The task » Your task is to find every line of the data that holds the string "崖山海战" and copy it.

Data records »

================================

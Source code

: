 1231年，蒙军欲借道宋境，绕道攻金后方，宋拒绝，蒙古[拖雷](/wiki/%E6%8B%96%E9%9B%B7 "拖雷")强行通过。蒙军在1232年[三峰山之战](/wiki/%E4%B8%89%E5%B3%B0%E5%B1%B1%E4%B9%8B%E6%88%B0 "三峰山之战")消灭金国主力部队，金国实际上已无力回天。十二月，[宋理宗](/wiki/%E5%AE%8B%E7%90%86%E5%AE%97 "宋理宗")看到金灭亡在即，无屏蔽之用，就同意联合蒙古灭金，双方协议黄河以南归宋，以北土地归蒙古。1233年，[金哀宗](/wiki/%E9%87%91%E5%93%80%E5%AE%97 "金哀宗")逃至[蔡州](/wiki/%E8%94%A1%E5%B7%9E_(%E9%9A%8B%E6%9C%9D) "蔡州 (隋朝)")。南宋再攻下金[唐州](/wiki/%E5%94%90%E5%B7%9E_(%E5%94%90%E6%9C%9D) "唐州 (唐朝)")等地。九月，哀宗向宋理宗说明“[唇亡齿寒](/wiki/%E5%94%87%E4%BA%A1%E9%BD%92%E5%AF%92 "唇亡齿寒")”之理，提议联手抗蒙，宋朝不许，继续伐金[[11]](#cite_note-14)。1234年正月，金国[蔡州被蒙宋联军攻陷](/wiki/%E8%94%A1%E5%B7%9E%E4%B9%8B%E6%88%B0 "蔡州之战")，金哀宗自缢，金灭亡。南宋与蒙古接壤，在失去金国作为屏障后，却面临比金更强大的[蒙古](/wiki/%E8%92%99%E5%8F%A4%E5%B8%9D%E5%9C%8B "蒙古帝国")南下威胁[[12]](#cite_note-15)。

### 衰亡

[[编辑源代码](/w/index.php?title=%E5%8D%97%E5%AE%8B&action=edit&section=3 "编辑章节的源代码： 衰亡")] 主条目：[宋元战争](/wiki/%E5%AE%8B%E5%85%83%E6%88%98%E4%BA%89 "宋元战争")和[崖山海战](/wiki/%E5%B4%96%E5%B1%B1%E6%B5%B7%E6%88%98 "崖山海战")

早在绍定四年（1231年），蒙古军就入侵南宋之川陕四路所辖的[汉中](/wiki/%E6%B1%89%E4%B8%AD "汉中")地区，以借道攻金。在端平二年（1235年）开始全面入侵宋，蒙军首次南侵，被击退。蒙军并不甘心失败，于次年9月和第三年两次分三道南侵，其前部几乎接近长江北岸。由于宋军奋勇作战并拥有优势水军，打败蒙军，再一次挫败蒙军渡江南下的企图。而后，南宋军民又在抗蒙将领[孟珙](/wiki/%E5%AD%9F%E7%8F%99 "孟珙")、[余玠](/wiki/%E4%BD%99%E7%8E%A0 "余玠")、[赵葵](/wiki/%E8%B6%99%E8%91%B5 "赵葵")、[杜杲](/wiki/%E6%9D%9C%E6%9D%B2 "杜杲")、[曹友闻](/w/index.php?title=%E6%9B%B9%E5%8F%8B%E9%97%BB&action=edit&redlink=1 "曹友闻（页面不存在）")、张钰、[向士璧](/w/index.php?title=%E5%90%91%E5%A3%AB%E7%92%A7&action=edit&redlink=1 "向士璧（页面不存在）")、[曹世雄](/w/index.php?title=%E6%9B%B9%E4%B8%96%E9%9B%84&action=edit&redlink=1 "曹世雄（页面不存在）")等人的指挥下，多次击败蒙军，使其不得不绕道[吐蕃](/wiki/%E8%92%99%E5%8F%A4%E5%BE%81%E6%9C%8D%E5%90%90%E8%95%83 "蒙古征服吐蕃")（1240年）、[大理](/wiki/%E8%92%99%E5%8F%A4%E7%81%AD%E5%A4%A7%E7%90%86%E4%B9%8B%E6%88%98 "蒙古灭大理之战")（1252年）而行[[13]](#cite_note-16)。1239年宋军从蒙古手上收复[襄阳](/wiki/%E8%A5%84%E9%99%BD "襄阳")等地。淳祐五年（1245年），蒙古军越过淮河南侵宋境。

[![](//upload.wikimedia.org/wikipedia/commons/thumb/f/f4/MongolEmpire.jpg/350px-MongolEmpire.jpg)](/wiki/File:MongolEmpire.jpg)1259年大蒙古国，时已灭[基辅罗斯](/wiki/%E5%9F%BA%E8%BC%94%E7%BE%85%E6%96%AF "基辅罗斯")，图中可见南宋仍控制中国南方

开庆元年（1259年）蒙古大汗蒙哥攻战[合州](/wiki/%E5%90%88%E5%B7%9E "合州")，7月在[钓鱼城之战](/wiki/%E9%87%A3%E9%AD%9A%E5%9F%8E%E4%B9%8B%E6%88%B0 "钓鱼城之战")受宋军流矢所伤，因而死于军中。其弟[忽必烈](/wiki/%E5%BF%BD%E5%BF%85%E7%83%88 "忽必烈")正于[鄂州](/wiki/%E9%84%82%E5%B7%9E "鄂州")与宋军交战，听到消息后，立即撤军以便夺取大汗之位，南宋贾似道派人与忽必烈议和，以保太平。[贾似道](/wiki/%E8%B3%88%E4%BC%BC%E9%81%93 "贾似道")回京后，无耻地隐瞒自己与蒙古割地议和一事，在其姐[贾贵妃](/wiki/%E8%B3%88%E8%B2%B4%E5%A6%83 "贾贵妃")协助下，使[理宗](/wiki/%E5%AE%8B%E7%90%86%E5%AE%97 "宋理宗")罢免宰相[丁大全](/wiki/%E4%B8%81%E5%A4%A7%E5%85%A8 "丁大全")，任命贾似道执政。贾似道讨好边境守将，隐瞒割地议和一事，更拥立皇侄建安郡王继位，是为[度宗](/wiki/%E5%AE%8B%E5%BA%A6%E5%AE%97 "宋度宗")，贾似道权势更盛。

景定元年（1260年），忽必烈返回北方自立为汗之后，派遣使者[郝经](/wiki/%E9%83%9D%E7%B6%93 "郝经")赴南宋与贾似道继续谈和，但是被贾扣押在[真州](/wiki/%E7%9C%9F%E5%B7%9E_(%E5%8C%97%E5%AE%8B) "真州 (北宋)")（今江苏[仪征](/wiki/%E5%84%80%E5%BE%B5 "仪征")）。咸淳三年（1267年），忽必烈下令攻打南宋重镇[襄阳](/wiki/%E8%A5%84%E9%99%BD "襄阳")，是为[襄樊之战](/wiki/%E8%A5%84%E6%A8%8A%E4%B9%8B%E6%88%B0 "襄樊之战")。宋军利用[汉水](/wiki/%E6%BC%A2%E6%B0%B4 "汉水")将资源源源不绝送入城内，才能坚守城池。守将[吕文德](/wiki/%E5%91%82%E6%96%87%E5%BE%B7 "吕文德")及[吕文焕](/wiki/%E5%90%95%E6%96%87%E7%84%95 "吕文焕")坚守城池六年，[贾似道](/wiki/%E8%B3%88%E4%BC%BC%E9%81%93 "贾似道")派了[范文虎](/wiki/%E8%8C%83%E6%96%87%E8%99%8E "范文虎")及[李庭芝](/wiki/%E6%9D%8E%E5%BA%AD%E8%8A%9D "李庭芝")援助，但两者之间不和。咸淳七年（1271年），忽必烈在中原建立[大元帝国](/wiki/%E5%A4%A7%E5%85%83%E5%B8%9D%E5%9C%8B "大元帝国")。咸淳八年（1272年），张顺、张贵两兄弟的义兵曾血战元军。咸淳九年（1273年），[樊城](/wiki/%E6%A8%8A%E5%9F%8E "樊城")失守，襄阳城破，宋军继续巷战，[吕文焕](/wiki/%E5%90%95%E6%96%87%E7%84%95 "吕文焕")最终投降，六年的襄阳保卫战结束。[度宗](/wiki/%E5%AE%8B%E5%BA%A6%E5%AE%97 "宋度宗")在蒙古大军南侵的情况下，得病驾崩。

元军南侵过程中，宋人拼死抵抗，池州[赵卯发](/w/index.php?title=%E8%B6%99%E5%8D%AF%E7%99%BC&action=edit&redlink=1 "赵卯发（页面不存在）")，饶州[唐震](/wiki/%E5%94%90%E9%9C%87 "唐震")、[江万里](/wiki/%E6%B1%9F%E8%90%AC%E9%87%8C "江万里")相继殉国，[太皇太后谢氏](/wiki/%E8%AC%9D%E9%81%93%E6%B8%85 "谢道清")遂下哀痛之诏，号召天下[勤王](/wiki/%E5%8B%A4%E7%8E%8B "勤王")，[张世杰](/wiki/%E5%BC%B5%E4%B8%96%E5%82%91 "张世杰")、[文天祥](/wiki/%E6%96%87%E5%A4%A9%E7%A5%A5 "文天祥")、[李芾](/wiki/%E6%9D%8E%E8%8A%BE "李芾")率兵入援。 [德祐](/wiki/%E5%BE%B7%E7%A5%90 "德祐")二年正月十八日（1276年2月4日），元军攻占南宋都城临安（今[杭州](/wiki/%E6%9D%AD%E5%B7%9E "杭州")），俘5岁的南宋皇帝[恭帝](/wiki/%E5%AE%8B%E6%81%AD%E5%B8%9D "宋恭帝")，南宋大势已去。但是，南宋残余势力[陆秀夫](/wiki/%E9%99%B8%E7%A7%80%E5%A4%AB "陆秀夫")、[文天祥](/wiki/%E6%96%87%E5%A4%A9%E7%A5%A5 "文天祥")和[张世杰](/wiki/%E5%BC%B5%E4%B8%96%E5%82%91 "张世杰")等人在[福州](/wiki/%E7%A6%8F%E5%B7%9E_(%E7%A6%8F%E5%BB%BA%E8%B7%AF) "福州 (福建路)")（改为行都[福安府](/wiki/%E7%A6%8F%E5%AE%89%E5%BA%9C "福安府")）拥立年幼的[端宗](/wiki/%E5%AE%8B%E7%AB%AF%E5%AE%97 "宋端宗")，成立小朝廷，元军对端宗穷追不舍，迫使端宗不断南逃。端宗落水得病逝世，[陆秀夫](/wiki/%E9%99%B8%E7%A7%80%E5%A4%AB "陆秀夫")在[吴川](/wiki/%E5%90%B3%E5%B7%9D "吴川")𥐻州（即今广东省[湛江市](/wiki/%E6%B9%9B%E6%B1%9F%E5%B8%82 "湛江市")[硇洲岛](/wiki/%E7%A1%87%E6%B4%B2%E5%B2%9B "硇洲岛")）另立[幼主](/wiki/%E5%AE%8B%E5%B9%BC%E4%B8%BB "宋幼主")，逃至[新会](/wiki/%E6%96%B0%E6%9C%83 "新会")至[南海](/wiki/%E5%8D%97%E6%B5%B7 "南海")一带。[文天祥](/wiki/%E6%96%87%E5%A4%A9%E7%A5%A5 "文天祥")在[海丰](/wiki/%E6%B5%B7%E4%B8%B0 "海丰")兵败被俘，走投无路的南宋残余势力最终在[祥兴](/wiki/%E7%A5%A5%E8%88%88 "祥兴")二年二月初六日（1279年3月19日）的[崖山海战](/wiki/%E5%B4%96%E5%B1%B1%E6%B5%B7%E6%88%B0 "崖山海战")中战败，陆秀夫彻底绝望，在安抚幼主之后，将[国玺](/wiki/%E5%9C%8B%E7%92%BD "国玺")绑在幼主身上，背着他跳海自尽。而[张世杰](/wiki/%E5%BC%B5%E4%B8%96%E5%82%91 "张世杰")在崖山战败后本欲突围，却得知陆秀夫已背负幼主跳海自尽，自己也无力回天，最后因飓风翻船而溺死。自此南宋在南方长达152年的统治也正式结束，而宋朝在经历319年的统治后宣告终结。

================================

Response to this task »
[[编辑源代码](/w/index.php?title=%E5%8D%97%E5%AE%8B&action=edit&section=3 "编辑章节的源代码： 衰亡")] 主条目：[宋元战争](/wiki/%E5%AE%8B%E5%85%83%E6%88%98%E4%BA%89 "宋元战争")和[崖山海战](/wiki/%E5%B4%96%E5%B1%B1%E6%B5%B7%E6%88%98 "崖山海战")
元军南侵过程中，宋人拼死抵抗，池州[赵卯发](/w/index.php?title=%E8%B6%99%E5%8D%AF%E7%99%BC&action=edit&redlink=1 "赵卯发（页面不存在）")，饶州[唐震](/wiki/%E5%94%90%E9%9C%87 "唐震")、[江万里](/wiki/%E6%B1%9F%E8%90%AC%E9%87%8C "江万里")相继殉国，[太皇太后谢氏](/wiki/%E8%AC%9D%E9%81%93%E6%B8%85 "谢道清")遂下哀痛之诏，号召天下[勤王](/wiki/%E5%8B%A4%E7%8E%8B "勤王")，[张世杰](/wiki/%E5%BC%B5%E4%B8%96%E5%82%91 "张世杰")、[文天祥](/wiki/%E6%96%87%E5%A4%A9%E7%A5%A5 "文天祥")、[李芾](/wiki/%E6%9D%8E%E8%8A%BE "李芾")率兵入援。 [德祐](/wiki/%E5%BE%B7%E7%A5%90 "德祐")二年正月十八日（1276年2月4日），元军攻占南宋都城临安（今[杭州](/wiki/%E6%9D%AD%E5%B7%9E "杭州")），俘5岁的南宋皇帝[恭帝](/wiki/%E5%AE%8B%E6%81%AD%E5%B8%9D "宋恭帝")，南宋大势已去。但是，南宋残余势力[陆秀夫](/wiki/%E9%99%B8%E7%A7%80%E5%A4%AB "陆秀夫")、[文天祥](/wiki/%E6%96%87%E5%A4%A9%E7%A5%A5 "文天祥")和[张世杰](/wiki/%E5%BC%B5%E4%B8%96%E5%82%91 "张世杰")等人在[福州](/wiki/%E7%A6%8F%E5%B7%9E_(%E7%A6%8F%E5%BB%BA%E8%B7%AF) "福州 (福建路)")（改为行都[福安府](/wiki/%E7%A6%8F%E5%AE%89%E5%BA%9C "福安府")）拥立年幼的[端宗](/wiki/%E5%AE%8B%E7%AB%AF%E5%AE%97 "宋端宗")，成立小朝廷，元军对端宗穷追不舍，迫使端宗不断南逃。端宗落水得病逝世，[陆秀夫](/wiki/%E9%99%B8%E7%A7%80%E5%A4%AB "陆秀夫")在[吴川](/wiki/%E5%90%B3%E5%B7%9D "吴川")𥐻州（即今广东省[湛江市](/wiki/%E6%B9%9B%E6%B1%9F%E5%B8%82 "湛江市")[硇洲岛](/wiki/%E7%A1%87%E6%B4%B2%E5%B2%9B "硇洲岛")）另立[幼主](/wiki/%E5%AE%8B%E5%B9%BC%E4%B8%BB "宋幼主")，逃至[新会](/wiki/%E6%96%B0%E6%9C%83 "新会")至[南海](/wiki/%E5%8D%97%E6%B5%B7 "南海")一带。[文天祥](/wiki/%E6%96%87%E5%A4%A9%E7%A5%A5 "文天祥")在[海丰](/wiki/%E6%B5%B7%E4%B8%B0 "海丰")兵败被俘，走投无路的南宋残余势力最终在[祥兴](/wiki/%E7%A5%A5%E8%88%88 "祥兴")二年二月初六日（1279年3月19日）的[崖山海战](/wiki/%E5%B4%96%E5%B1%B1%E6%B5%B7%E6%88%B0 "崖山海战")中战败，陆秀夫彻底绝望，在安抚幼主之后，将[国玺](/wiki/%E5%9C%8B%E7%92%BD "国玺")绑在幼主身上，背着他跳海自尽。而[张世杰](/wiki/%E5%BC%B5%E4%B8%96%E5%82%91 "张世杰")在崖山战败后本欲突围，却得知陆秀夫已背负幼主跳海自尽，自己也无力回天，最后因飓风翻船而溺死。自此南宋在南方长达152年的统治也正式结束，而宋朝在经历319年的统治后宣告终结。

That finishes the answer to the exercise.